Having set the stage by comparing the R67,719 crore earned from auctioning 20MHz of 3G spectrum (actually, since Antrix-Devas was going to provide data services, the more appropriate comparison would be R12,847 crore for 20MHz of BWA spectrum), why didn’t the CAG come out with a number—R2,37,017 crore if you use the 3G comparison and R44,965 crore if you use the BWA one—for the loss? One reason could be, as Nair has said, that ‘satellite’ spectrum cannot be re-utilised as many times as ‘terrestrial spectrum’ (former VSNL chief BK Syngal who has worked in the satellite space for two decades says while 100MHz of ‘terrestrial’ spectrum can service 900 million customers, the same amount of ‘satellite’ spectrum can service just 1-2 million users). Nair argues that if Antrix-Devas was to use this for BWA services like Qualcomm and Reliance—they have paid R12,847 crore apiece for 20MHz of spectrum—he would have shut the transponders. Given Nair’s extraordinary qualifications and awards—a Padma Vibhushan for supervising 25 successful space missions—it is difficult not to believe him, but he was never going to be heading ISRO forever.
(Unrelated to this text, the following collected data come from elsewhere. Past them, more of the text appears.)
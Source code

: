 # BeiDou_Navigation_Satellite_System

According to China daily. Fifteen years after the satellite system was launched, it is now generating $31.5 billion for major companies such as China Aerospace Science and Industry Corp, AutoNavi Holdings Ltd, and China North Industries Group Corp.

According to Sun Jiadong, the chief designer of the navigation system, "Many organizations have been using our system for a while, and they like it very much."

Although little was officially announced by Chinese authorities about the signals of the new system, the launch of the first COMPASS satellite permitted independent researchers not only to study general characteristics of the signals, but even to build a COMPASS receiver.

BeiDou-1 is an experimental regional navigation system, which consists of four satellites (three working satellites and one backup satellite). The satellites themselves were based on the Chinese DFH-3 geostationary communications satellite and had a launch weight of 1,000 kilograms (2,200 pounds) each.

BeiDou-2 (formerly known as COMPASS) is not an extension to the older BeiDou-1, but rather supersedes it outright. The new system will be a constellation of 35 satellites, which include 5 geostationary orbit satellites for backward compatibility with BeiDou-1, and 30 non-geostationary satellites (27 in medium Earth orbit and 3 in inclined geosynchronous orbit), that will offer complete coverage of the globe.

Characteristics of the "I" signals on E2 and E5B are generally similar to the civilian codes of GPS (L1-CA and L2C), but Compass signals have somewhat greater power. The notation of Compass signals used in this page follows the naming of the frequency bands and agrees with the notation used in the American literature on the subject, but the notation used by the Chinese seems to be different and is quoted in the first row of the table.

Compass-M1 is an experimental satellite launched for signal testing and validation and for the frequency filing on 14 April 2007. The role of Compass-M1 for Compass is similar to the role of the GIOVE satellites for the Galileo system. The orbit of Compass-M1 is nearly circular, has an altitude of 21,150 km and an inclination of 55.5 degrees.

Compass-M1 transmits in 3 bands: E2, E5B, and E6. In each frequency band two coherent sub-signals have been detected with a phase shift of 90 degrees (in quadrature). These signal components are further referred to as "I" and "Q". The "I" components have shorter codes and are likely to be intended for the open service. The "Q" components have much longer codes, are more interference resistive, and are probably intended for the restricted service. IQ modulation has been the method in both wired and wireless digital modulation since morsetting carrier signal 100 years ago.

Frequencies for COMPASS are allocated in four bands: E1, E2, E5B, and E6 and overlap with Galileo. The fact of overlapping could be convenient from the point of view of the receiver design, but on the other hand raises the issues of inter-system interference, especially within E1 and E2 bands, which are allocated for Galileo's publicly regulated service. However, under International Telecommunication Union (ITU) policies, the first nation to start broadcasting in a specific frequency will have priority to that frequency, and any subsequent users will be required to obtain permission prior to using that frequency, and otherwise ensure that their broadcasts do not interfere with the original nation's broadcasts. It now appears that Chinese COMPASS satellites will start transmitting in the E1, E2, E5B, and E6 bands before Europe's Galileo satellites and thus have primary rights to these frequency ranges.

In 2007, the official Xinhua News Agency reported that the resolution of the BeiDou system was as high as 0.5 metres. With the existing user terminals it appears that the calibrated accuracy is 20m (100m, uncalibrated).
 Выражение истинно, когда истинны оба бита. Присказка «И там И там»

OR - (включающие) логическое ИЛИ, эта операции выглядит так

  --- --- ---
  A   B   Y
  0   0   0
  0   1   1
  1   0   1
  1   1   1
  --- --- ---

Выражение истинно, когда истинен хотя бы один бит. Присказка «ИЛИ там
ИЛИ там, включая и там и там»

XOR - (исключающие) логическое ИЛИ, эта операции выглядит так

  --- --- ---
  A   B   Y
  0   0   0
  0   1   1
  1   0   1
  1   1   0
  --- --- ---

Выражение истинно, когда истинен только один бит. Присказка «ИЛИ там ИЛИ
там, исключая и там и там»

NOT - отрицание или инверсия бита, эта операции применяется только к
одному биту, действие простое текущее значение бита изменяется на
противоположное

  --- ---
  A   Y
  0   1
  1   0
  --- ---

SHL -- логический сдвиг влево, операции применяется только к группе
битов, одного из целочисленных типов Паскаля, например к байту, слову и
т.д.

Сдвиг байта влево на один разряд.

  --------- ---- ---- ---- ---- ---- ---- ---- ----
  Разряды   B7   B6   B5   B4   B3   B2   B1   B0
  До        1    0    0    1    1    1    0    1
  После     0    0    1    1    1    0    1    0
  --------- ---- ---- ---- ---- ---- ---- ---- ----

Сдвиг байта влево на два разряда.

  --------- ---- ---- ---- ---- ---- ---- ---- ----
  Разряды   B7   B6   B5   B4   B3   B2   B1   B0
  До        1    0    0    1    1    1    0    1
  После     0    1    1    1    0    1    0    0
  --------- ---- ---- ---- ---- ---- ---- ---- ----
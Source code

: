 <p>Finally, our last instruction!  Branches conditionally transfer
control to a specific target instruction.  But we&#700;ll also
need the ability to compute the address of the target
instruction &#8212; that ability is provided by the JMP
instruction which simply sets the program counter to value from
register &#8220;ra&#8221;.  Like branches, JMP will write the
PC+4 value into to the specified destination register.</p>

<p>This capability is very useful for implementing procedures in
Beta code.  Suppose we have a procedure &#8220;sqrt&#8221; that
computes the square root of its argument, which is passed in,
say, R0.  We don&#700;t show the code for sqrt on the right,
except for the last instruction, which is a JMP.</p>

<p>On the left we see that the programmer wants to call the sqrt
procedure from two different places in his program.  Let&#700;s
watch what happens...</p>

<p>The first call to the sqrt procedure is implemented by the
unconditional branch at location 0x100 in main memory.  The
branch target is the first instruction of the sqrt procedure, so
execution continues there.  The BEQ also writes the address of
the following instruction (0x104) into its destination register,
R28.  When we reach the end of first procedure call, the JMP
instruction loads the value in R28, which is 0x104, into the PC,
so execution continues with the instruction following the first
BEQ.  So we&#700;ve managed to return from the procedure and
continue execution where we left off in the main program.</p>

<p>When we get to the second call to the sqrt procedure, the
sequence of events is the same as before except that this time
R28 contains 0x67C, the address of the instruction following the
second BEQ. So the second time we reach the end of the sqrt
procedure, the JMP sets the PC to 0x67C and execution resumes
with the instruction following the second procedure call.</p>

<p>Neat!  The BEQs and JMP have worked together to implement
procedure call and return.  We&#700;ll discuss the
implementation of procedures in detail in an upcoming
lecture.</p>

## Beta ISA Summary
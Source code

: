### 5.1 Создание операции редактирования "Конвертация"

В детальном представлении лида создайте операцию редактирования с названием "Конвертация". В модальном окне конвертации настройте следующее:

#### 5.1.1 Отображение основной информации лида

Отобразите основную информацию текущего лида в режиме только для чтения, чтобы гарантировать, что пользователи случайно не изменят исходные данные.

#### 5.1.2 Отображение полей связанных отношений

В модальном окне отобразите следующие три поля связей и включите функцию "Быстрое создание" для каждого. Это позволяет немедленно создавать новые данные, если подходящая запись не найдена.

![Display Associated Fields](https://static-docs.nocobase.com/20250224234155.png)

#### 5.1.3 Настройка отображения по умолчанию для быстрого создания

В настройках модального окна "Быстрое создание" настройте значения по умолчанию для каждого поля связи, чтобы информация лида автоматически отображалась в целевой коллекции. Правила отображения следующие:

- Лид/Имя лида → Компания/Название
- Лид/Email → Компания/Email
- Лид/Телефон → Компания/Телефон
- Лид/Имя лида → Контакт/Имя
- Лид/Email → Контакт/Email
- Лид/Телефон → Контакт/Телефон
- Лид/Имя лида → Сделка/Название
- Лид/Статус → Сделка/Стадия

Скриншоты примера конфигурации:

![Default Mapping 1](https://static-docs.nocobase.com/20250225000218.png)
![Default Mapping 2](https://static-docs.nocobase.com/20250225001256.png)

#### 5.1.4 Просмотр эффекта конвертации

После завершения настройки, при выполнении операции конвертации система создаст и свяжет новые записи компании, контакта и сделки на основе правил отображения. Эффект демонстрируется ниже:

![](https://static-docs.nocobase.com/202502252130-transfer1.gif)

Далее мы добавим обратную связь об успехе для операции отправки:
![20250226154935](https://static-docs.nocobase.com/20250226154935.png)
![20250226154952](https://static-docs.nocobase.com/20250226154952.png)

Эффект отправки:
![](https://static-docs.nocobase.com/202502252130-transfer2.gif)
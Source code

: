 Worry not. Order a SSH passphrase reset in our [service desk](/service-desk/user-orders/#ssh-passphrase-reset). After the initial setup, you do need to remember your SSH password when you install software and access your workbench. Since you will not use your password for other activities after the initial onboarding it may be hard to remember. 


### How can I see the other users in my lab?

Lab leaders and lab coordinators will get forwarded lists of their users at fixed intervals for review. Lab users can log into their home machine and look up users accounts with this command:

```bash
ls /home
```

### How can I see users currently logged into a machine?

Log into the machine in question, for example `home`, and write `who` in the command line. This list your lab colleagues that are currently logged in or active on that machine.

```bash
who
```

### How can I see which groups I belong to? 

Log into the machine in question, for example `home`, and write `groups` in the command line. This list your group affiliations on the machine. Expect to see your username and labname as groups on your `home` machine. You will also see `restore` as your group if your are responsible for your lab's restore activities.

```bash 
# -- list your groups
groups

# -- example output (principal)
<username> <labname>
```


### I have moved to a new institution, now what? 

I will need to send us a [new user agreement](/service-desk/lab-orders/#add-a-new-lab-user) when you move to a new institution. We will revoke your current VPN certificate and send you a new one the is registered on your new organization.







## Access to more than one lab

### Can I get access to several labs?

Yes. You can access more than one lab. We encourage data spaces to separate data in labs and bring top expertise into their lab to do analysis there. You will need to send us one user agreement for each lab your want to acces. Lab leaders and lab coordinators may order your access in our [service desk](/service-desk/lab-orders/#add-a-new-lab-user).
So here’s the burning issue: GAIL, the Railways and the defence forces have spectrum allocated to them; what happens if they too decide to use it commercially? This is the CAG’s point that needs to be heeded; there has to be serious inter-ministry coordination to ensure the relevant ministries have an important say in such matters. As for the actual ‘loss’, keep in mind that when ISRO signed an MoU in 2003 and even in 2005 when the deal was signed, there probably weren’t too many takers for the spectrum anyway. If the CAG has kept the ‘loss’ open-ended despite everything, there has to be a reason for it.